Já ouvi alguns dos meus conterrâneos dizerem:
"Queria que eles me convocassem para ir combater
um levante de escravos ou para atacar o México
- pois eu não iria"; no entanto, cada um
destes homens possibilitou o envio de um substituto,
fazendo isso directamente pela sua fidelidade
ao governo, ou pelo menos indirectamente através
do seu dinheiro. O soldado que se recusa a participar
de uma guerra injusta é aplaudido por aqueles
que não recusam apoio ao governo injusto que
faz a guerra; é aplaudido por aqueles cuja acção
e autoridade ele despreza e desvaloriza; tudo
funciona como se o Estado estivesse suficientemente
arrependido para contratar um crítico dos seus
pecados, mas insuficientemente arrependido para
interromper por um instante sequer os seus actos
pecaminosos. Estamos todos, desta forma, de conformidade
com a ordem e o governo civil, reunidos para homenagear
e dar apoio à nossa própria crueldade. Se ruborizamos
ante o nosso primeiro pecado, logo depois se instala
a indiferença. Passamos do imoral ao não-moral,
e isso não é tão desnecessário assim para o tipo
de vida que construímos.
O
mais amplo e comum dos erros exige a virtude mais
generosa para se manter. São os nobres os mais
passíveis de proferir os moderados ataques a que
comumente está sujeita a virtude do patriotismo.
Sem dúvida, os maiores baluartes conscienciosos
do governo, e muito frequentemente os maiores
opositores das reformas, são aqueles que desaprovam
o carácter e as medidas de um governo, sem no
entanto lhe retirar a sua lealdade e apoio. Há
gente colectando assinaturas para fazer petições
ao Estado de Massachusetts no sentido de dissolver
a União e de desprezar as recomendações do presidente.
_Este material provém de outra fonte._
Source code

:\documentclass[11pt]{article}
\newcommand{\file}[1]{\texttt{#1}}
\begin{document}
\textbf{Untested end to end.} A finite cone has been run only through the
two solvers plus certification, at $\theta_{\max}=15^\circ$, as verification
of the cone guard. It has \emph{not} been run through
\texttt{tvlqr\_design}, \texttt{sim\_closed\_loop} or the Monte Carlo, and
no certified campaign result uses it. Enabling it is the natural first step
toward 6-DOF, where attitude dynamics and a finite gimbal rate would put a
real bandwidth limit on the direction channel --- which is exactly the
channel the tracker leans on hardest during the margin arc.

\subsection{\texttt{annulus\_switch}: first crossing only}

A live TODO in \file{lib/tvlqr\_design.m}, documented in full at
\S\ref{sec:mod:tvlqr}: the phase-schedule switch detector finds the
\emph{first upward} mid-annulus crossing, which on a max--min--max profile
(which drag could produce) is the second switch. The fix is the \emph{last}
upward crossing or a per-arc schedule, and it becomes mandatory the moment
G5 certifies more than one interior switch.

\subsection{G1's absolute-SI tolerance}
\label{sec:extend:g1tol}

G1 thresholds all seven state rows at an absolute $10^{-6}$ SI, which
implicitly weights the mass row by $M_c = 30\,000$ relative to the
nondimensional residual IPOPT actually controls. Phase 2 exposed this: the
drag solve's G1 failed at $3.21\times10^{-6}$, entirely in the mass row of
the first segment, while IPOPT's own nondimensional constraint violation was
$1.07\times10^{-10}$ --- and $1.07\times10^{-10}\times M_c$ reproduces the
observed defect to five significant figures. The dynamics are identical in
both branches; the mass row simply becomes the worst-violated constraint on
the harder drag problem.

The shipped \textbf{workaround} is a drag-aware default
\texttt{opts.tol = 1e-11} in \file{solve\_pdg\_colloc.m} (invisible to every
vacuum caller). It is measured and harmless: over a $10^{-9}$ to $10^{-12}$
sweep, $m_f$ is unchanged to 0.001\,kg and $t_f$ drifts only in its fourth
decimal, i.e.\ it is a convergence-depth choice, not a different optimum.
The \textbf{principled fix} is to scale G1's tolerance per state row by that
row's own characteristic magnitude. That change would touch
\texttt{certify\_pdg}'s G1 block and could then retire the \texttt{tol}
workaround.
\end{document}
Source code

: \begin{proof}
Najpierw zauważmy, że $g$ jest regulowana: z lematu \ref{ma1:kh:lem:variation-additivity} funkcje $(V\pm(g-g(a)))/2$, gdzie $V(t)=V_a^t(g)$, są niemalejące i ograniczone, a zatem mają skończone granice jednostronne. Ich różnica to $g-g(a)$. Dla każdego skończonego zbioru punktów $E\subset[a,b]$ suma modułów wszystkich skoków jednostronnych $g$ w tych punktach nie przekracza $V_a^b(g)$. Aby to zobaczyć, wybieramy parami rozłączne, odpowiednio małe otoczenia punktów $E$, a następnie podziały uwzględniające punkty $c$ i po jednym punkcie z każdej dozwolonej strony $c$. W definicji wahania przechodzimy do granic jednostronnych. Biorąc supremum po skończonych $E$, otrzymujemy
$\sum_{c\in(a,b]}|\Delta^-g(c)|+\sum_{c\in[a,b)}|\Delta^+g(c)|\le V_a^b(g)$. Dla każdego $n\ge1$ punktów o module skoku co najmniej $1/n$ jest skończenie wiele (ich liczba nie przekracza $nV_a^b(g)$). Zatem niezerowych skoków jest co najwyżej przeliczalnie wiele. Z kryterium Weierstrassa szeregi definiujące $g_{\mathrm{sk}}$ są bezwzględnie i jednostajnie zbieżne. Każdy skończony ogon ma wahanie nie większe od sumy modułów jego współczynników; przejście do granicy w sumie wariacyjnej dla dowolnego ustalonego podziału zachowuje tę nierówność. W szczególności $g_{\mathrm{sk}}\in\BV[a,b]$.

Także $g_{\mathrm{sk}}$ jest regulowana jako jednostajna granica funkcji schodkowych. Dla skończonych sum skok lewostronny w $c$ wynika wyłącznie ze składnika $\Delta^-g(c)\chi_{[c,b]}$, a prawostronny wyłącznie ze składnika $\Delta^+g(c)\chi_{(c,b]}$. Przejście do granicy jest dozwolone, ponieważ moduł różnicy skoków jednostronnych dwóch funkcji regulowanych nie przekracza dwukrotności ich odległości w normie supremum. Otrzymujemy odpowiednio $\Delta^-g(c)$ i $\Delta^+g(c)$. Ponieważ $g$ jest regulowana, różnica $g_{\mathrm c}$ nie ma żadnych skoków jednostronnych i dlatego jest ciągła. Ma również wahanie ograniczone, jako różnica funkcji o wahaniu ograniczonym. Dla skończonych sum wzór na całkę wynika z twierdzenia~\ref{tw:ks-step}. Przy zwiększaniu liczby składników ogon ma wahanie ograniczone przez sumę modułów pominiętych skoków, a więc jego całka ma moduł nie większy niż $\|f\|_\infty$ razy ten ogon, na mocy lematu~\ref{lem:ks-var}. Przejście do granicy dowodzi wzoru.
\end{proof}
Ora, por que eles mesmos não dissolvem essa união
entre eles e o Estado e se recusam a pagar a sua
cota de impostos? Não estão eles na mesma relação
com o Estado que a que este mantém com a União?
E não são as mesmas as razões que evitaram a resistência
do Estado à União e a resistência deles ao Estado?
Como
pode um homem se satisfazer com a mera posse de
uma opinião e de facto usufruí-la? Pode
haver algum usufruto da opinião quando o dono
dela a vê ofendida? Se o seu vizinho o vigariza
e lhe subtrai um mero dólar, você não se satisfaz
com a descoberta da vigarice, com a proclamação
de que foi vigarizado e nem mesmo com as suas
gestões no sentido de ser devidamente reembolsado;
o que você faz é tomar medidas efectivas e imediatas
para ter o seu dinheiro de volta e cuidar de nunca
mais ser enganado. Acções baseadas em princípios
- a percepção e a execução do que é certo - modificam
coisas e relações; a acção deste género é essencialmente
revolucionária e não se reduz integralmente a
qualquer coisa preexistente. Ela cinde não apenas
Estados e Igrejas; divide famílias; e também divide
o indivíduo» separando nele o diabólico
do divino.
Existem
leis injustas; devemos submeter-nos a elas e cumpri-las,
ou devemos tentar emendá-las e obedecer a elas
até à sua reforma, ou devemos transgredi-las imediatamente?
Numa sociedade com um governo como o nosso, os
homens em geral pensam que devem esperar até que
tenham convencido a maioria a alterar essas leis.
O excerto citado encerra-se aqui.